» **What this task involves**
The lines below starting at the line containing "attenuation length of" and ending at the line containing "vs. z position" are to be repeated exactly, with both ends kept and nothing else added.

» **Recorded information**

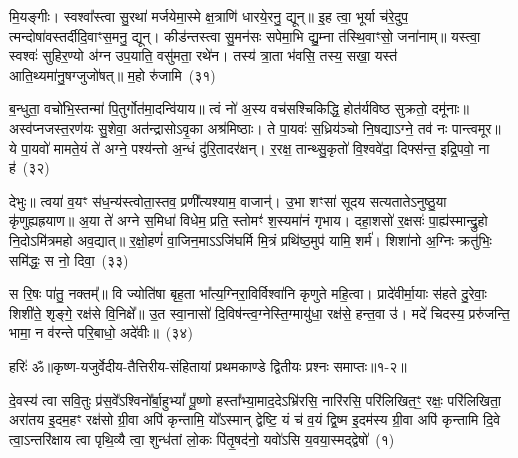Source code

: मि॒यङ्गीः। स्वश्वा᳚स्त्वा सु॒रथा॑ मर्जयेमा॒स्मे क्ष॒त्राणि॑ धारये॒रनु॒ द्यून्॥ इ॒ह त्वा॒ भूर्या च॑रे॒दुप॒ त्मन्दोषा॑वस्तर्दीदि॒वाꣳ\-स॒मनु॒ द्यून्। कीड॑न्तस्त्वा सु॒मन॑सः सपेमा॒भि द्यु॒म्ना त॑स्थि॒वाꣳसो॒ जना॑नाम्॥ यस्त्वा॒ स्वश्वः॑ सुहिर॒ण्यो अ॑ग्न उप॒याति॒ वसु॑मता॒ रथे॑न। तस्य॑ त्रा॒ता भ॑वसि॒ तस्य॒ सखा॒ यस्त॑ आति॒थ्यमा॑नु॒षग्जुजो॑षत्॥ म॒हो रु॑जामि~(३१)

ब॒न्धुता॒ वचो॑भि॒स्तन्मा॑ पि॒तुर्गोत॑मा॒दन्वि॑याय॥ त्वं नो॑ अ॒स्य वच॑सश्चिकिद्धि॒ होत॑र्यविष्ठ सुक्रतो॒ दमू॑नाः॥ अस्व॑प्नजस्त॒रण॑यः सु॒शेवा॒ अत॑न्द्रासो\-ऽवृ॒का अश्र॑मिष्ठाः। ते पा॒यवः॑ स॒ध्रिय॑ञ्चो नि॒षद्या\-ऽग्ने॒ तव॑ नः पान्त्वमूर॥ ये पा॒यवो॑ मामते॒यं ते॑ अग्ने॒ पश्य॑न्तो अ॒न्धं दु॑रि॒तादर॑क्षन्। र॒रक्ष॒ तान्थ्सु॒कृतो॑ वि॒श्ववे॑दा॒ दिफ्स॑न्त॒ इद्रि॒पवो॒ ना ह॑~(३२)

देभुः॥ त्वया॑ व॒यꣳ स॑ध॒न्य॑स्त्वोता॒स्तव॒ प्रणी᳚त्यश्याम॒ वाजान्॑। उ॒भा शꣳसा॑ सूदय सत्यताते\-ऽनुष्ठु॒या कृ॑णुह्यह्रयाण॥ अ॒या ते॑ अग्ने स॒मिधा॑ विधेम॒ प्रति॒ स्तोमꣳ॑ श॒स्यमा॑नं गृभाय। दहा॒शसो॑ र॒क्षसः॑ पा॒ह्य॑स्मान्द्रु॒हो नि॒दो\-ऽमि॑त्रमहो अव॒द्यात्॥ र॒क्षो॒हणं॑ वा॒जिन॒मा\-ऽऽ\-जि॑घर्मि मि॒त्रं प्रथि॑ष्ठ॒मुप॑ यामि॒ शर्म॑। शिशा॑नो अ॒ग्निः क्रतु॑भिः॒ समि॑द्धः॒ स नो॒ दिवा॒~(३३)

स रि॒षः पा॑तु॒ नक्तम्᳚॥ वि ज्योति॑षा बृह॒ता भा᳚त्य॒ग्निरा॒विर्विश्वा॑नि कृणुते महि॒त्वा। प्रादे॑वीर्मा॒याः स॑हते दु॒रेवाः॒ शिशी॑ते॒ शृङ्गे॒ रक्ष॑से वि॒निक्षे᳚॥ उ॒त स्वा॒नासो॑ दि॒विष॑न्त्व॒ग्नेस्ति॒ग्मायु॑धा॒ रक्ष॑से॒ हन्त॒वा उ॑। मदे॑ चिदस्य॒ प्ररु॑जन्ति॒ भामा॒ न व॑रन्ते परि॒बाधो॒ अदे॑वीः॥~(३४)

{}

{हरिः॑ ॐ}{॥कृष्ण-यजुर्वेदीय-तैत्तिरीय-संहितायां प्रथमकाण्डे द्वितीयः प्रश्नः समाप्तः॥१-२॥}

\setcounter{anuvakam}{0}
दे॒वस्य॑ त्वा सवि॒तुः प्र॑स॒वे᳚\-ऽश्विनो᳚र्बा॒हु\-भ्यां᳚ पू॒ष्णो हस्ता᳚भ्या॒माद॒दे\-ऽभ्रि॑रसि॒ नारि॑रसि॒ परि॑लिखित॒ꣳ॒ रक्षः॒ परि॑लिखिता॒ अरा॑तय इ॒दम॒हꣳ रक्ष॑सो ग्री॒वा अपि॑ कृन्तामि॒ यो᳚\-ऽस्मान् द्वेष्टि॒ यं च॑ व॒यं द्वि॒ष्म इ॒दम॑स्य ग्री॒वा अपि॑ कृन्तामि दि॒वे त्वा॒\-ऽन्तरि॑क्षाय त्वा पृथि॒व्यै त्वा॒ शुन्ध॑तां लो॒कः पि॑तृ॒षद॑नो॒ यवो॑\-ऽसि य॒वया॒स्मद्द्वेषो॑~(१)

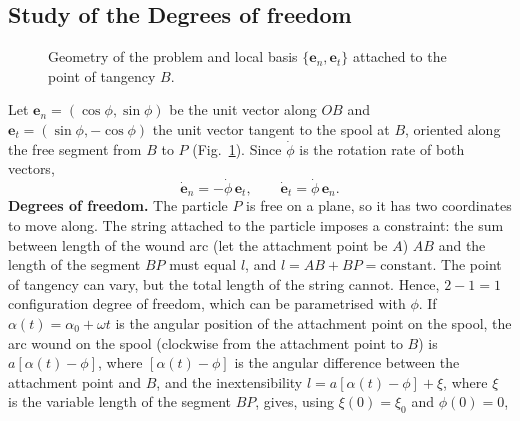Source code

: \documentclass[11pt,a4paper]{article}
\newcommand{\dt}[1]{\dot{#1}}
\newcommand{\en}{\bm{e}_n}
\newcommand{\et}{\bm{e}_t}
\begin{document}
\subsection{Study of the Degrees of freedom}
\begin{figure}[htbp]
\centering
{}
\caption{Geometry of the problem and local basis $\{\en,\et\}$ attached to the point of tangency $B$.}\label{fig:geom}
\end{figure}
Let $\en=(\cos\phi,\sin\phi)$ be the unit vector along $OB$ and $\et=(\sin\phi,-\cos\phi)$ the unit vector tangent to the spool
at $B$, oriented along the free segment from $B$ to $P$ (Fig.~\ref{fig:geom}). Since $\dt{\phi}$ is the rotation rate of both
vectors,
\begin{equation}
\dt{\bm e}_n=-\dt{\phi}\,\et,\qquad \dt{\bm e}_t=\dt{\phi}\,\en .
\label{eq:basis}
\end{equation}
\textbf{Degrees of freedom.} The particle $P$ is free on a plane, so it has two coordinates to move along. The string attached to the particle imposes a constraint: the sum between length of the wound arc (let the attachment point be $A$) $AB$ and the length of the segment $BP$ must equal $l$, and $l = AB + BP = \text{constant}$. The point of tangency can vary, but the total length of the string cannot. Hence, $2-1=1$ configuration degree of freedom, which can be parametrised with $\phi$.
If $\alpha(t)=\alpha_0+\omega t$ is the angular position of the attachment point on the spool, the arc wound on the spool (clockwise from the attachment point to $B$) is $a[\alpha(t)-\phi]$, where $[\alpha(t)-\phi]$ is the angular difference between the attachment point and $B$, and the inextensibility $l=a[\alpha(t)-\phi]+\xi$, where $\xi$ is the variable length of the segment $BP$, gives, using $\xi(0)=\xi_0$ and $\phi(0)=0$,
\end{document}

...

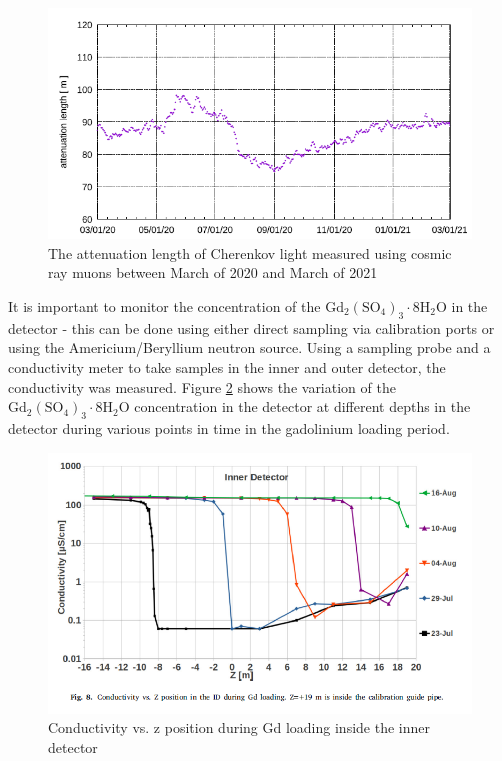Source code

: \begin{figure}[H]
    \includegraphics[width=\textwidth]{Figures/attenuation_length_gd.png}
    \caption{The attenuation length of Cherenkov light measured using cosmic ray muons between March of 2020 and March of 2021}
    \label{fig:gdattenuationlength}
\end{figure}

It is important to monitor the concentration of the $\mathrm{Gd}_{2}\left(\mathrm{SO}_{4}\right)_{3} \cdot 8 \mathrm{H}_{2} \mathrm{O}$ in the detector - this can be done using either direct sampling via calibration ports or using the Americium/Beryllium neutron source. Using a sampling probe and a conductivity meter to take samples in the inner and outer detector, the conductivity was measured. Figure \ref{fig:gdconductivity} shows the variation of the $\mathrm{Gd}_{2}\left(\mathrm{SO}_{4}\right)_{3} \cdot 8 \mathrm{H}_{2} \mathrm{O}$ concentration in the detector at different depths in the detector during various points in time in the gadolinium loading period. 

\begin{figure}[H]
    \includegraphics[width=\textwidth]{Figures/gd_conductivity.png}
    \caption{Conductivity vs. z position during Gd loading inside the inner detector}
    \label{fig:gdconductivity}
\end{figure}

» **Task solution**
    \caption{The attenuation length of Cherenkov light measured using cosmic ray muons between March of 2020 and March of 2021}
    \label{fig:gdattenuationlength}
\end{figure}

It is important to monitor the concentration of the $\mathrm{Gd}_{2}\left(\mathrm{SO}_{4}\right)_{3} \cdot 8 \mathrm{H}_{2} \mathrm{O}$ in the detector - this can be done using either direct sampling via calibration ports or using the Americium/Beryllium neutron source. Using a sampling probe and a conductivity meter to take samples in the inner and outer detector, the conductivity was measured. Figure \ref{fig:gdconductivity} shows the variation of the $\mathrm{Gd}_{2}\left(\mathrm{SO}_{4}\right)_{3} \cdot 8 \mathrm{H}_{2} \mathrm{O}$ concentration in the detector at different depths in the detector during various points in time in the gadolinium loading period. 

\begin{figure}[H]
    \includegraphics[width=\textwidth]{Figures/gd_conductivity.png}
    \caption{Conductivity vs. z position during Gd loading inside the inner detector}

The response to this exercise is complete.